If we simply asked the question 'Is clinical psychoanalysis intersubjective?', I believe we would be hard pressed to find a psychoanalyst who would answer, definitively, 'No'. Most colleagues acknowledge, in principle, that intersubjectivity is a dimension of psychoanalytic events. However, crucial controversies arise when we begin to specify how, in practice, that acknowledgment is applied. What is the impact, if any, upon our psychoanalytic theories? What is the impact, if any, upon how we proceed in our work with patients?
An individual's subjectivity refers to the influence upon that individual's mental activity of his/her various personal, idiosyncratic assumptions, concerns and motivations-including those that arise from membership in particular cultures and subcultures. Psychoanalysts have always taken account of the fact that a patient's subjectivity is constantly being expressed within the clinical situation, mostly in ways of which the patient is unaware. On the other hand, it is only recently that we have begun to take account of the fact that the very same is true of an analyst within the clinical situation.
While psychoanalysts have long recognized the importance of countertransference, the concept itself and the way in which it is ordinarily used reflect a compromised understanding of the participation of an analyst's subjectivity in clinical events. Standard conceptions of clinical psychoanalytic technique direct the analyst to identify his/her own subjectivity and, as far as possible, minimize its influence in his/her analytic functioning.
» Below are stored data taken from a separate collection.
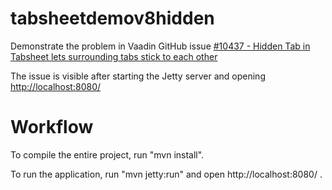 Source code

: tabsheetdemov8hidden
====================

Demonstrate the problem in Vaadin GitHub issue [#10437 - Hidden Tab in Tabsheet lets surrounding tabs stick to each other](https://github.com/vaadin/framework/issues/10437)


The issue is visible after starting the Jetty server and opening [http://localhost:8080/](http://localhost:8080/)


Workflow
========

To compile the entire project, run "mvn install".

To run the application, run "mvn jetty:run" and open http://localhost:8080/ .

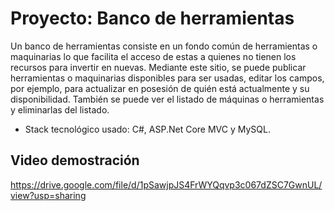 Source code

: # Proyecto: Banco de herramientas

Un banco de herramientas consiste en un fondo común de herramientas o maquinarias lo que facilita el acceso de estas a quienes no tienen los recursos para invertir en nuevas. Mediante este sitio, se puede publicar herramientas o maquinarias disponibles para ser usadas, editar los campos, por ejemplo, para actualizar en posesión de quién está actualmente y su disponibilidad. También se puede ver el listado de máquinas o herramientas y eliminarlas del listado.
* Stack tecnológico usado: C#, ASP.Net Core MVC y MySQL.

## Video demostración
https://drive.google.com/file/d/1pSawjpJS4FrWYQqvp3c067dZSC7GwnUL/view?usp=sharing
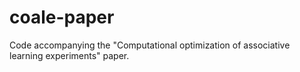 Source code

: # coale-paper
Code accompanying the "Computational optimization of associative learning experiments" paper.
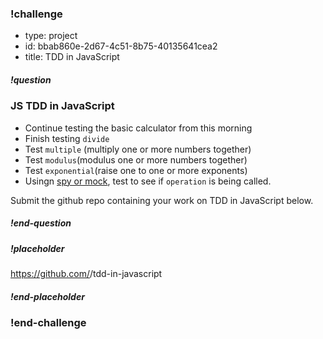 <!----------------------BEGIN CHALLENGE----------------------------->

### !challenge

<!--'type' is required-->
<!--'id' is required, string, must be unique within a branch-->
<!--'title' is required, string, used when displaying results-->

* type: project
* id: bbab860e-2d67-4c51-8b75-40135641cea2
* title: TDD in JavaScript

<!--'question' is required, markdown, the question to be answered-->

##### !question

### JS TDD in JavaScript

* Continue testing the basic calculator from this morning
* Finish testing `divide`
* Test `multiple` (multiply one or more numbers together)
* Test `modulus`(modulus one or more numbers together)
* Test `exponential`(raise one to one or more exponents)
* Usingn [spy or mock](https://jestjs.io/docs/en/mock-functions), test to see if `operation` is being called.

Submit the github repo containing your work on TDD in JavaScript below.

##### !end-question

<!--'placeholder' is optional, the placeholder text in the input field. -->

##### !placeholder

https://github.com/<username>/tdd-in-javascript

##### !end-placeholder

### !end-challenge

<!----------------------END CHALLENGE-----------------------------> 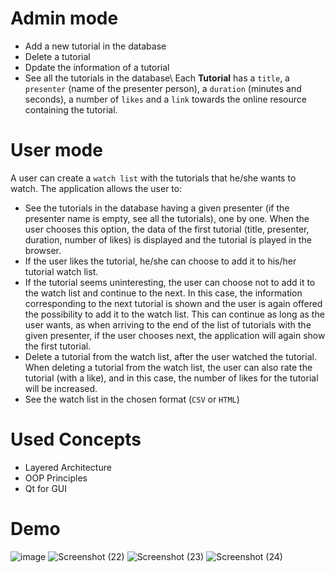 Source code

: # Admin mode
- Add a new tutorial in the database
- Delete a tutorial
- Dpdate the information of a tutorial
- See all the tutorials in the database\\
Each **Tutorial** has a `title`, a `presenter` (name of the presenter person), a `duration` (minutes and seconds), a number of `likes` and a `link` towards the online resource containing the tutorial.

# User mode
A user can create a `watch list` with the tutorials that he/she wants to watch. The application allows the user to:
- See the tutorials in the database having a given presenter (if the presenter name is empty, see all the tutorials), one by one. When the user chooses this option, the data of the first tutorial (title, presenter, duration, number of likes) is displayed and the tutorial is played in the browser.
- If the user likes the tutorial, he/she can choose to add it to his/her tutorial watch list.
- If the tutorial seems uninteresting, the user can choose not to add it to the watch list and continue to the next. In this case, the information corresponding to the next tutorial is shown and the user is again offered the possibility to add it to the watch list. This can continue as long as the user wants, as when arriving to the end of the list of tutorials with the given presenter, if the user chooses next, the application will again show the first tutorial.
- Delete a tutorial from the watch list, after the user watched the tutorial. When deleting a tutorial from the watch list, the user can also rate the tutorial (with a like), and in this case, the number of likes for the tutorial will be increased.
- See the watch list in the chosen format (`CSV` or `HTML`)

# Used Concepts
- Layered Architecture
- OOP Principles
- Qt for GUI

# Demo
![image](https://github.com/georgianapetricele/Tutorials-Management-Application/assets/115110913/398d3661-c40a-4e3b-ba2b-2f2cb1c2bd6b)
![Screenshot (22)](https://github.com/georgianapetricele/Tutorials-Management-Application/assets/115110913/cb02f56d-cfc7-4c72-8f1f-16c6763b2920)
![Screenshot (23)](https://github.com/georgianapetricele/Tutorials-Management-Application/assets/115110913/c2631b05-3818-488b-a7ba-e92b1ca96298)
![Screenshot (24)](https://github.com/georgianapetricele/Tutorials-Management-Application/assets/115110913/28f54d86-2506-4a54-8dd8-b0132528b188)
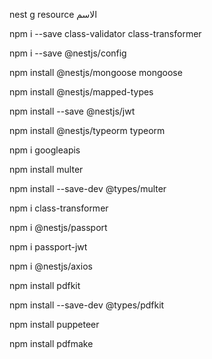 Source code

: nest g resource الاسم

npm i --save class-validator class-transformer


npm i --save @nestjs/config

npm install @nestjs/mongoose mongoose


npm install @nestjs/mapped-types

npm install --save @nestjs/jwt

npm install @nestjs/typeorm typeorm


npm i googleapis

npm install multer

npm install --save-dev @types/multer

npm i class-transformer


npm i @nestjs/passport

npm i passport-jwt


npm i @nestjs/axios

npm install pdfkit

npm install --save-dev @types/pdfkit

npm install puppeteer

npm install pdfmake
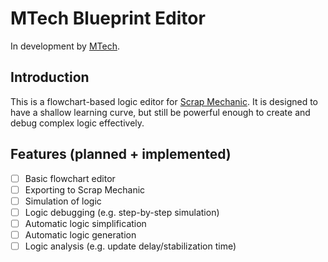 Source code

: # MTech Blueprint Editor

In development by [MTech](https://discord.gg/6axwPFyPbp).

## Introduction

This is a flowchart-based logic editor for [Scrap Mechanic](https://store.steampowered.com/app/387990/Scrap_Mechanic).
It is designed to have a shallow learning curve, but still be powerful enough to create and debug complex logic effectively.

## Features (planned + implemented)

- [ ] Basic flowchart editor
- [ ] Exporting to Scrap Mechanic
- [ ] Simulation of logic
- [ ] Logic debugging (e.g. step-by-step simulation)
- [ ] Automatic logic simplification
- [ ] Automatic logic generation
- [ ] Logic analysis (e.g. update delay/stabilization time)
Clinical accounts regularly include descriptions of discrete instances in which countertransference is observed to influence an analyst's experience and activity. The assumption is made that outside these observed instances the analyst's experience and activity is at least relatively uninfluenced by countertransference. One hears references to the analyst's baseline working state, an experience of emotional balance, deviations from which signal to the analyst the presence of countertransference involvement.
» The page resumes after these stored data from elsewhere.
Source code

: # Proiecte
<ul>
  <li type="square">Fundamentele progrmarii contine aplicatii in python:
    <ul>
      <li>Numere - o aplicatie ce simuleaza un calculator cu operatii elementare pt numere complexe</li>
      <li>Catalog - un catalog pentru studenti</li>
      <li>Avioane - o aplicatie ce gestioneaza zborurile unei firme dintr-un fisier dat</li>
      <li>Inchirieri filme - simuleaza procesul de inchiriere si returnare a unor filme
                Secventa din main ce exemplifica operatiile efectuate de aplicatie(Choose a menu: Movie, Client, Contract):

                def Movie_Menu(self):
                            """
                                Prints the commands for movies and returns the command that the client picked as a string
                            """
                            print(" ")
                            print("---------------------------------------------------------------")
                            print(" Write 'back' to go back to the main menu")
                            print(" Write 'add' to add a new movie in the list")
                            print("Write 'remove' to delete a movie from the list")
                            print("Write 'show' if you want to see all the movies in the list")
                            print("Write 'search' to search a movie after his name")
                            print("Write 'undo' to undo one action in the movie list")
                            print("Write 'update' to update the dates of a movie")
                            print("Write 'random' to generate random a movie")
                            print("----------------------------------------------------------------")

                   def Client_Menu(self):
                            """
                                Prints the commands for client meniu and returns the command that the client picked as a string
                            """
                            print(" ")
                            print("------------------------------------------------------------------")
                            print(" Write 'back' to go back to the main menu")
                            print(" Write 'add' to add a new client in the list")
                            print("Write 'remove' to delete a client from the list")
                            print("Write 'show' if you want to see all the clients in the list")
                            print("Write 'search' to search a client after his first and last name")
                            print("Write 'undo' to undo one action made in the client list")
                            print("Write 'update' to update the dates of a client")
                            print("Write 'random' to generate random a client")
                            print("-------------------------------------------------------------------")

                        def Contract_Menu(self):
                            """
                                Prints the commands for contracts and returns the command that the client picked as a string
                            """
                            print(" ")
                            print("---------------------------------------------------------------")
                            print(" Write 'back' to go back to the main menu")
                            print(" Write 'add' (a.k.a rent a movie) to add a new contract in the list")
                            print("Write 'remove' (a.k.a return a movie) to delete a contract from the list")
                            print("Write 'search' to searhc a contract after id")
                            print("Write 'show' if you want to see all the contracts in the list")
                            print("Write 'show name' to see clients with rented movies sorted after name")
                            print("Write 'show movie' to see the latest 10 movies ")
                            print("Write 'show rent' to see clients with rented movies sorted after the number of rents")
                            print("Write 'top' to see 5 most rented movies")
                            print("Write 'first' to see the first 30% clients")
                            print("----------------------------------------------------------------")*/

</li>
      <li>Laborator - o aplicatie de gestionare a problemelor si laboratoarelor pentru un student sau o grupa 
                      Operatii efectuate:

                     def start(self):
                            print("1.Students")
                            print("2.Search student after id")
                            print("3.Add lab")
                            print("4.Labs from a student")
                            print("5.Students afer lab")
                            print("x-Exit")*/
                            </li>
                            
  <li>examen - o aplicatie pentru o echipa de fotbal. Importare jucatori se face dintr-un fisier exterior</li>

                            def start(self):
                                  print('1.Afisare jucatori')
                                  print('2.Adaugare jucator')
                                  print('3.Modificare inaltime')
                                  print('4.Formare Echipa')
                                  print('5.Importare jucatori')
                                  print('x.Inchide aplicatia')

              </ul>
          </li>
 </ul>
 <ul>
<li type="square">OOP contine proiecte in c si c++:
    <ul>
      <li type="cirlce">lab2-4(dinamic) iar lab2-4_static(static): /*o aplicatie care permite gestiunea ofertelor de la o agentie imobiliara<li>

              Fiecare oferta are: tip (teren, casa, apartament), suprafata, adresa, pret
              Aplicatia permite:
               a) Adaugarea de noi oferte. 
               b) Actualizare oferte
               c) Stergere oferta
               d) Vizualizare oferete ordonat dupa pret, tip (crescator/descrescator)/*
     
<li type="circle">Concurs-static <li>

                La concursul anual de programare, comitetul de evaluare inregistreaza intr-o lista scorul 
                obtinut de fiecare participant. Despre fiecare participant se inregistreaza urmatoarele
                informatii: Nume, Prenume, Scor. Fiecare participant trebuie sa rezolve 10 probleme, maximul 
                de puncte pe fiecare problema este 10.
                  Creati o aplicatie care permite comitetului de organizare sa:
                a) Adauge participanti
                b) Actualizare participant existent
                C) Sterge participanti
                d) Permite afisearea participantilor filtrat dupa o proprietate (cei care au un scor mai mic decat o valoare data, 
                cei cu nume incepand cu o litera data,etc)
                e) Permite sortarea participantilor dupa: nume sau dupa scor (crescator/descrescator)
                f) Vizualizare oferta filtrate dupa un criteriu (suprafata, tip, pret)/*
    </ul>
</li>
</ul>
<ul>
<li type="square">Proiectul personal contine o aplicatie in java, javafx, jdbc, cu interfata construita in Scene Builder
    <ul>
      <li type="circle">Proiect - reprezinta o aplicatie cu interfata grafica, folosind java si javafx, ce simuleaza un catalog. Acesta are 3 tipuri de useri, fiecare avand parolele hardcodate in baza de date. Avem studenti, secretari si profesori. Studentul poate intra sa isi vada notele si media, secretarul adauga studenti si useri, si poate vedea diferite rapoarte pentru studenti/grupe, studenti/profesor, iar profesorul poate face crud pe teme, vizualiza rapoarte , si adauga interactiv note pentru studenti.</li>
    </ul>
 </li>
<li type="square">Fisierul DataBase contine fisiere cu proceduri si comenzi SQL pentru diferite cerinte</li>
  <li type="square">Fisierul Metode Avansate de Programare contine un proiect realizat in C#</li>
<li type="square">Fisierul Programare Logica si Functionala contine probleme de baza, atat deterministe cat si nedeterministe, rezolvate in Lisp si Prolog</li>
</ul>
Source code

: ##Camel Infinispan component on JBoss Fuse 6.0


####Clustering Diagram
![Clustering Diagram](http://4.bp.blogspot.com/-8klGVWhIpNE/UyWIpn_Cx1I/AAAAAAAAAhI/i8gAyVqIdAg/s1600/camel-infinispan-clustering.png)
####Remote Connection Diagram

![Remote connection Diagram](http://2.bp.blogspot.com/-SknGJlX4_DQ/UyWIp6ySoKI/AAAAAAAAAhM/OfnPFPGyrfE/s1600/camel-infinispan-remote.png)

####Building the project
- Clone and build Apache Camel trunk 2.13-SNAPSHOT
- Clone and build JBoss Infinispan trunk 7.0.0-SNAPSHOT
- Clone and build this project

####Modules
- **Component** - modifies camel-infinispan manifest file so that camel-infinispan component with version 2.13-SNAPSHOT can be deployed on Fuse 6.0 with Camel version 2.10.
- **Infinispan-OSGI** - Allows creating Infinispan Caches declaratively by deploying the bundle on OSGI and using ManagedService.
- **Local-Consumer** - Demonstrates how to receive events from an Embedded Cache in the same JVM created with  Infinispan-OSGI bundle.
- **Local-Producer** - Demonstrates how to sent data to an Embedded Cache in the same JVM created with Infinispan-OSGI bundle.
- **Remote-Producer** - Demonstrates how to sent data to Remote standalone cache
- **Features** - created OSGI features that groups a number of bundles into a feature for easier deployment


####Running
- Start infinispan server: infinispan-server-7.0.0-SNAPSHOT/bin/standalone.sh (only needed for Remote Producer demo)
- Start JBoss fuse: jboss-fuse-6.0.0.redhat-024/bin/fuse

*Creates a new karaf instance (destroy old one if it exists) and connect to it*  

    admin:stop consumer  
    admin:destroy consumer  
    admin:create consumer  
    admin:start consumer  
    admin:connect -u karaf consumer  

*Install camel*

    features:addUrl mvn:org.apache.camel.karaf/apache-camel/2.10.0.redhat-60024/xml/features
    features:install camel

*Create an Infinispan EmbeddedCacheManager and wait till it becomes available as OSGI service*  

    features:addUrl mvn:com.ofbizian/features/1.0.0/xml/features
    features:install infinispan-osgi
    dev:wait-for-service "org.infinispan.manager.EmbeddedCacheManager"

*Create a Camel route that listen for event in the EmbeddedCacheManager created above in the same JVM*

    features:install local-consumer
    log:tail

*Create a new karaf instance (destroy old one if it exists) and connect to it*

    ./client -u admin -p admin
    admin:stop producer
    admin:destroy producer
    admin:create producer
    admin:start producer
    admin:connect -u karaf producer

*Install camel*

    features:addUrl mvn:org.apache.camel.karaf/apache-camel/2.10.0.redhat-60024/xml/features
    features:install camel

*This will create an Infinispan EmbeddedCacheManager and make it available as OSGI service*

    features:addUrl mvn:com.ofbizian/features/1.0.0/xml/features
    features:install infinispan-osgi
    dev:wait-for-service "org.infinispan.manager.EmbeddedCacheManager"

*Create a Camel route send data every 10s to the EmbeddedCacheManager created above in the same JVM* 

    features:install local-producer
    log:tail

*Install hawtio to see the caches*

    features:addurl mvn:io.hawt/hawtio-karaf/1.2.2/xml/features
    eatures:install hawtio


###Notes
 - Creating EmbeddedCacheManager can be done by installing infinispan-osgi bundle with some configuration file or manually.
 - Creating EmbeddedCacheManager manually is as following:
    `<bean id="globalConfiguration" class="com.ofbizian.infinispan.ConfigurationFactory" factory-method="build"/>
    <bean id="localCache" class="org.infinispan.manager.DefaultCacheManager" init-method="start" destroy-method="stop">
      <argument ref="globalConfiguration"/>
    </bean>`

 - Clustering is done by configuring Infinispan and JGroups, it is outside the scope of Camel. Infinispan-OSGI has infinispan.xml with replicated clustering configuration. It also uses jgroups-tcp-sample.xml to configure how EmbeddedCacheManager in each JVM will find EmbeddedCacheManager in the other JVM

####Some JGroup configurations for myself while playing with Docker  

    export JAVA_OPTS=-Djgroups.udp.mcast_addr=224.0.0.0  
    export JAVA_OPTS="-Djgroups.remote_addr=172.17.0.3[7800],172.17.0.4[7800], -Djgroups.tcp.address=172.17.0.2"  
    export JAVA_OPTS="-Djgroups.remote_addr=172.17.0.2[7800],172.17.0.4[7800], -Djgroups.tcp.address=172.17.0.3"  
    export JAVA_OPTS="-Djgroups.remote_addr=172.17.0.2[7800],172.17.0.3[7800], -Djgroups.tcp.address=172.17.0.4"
From my point of view, this use of the concept of countertransference reflects a naive underestimation of the participation of an analyst's subjectivity in clinical work. Highly personal factors are constantly influencing an analyst's experience and activity, outside the analyst's conscious awareness. As analysts, we should be the first to realize that what we observe concerning our emotions while we do our clinical work is anything but a reliable indicator of the nature and extent of our actual affective involvement. An analyst's subjectivity cannot be effectively minimized, inasmuch as, at any moment of his/her analytic activity, the analyst cannot know to what degree and in what ways he/she is being influenced by unconscious, idiosyncratic elements of personality.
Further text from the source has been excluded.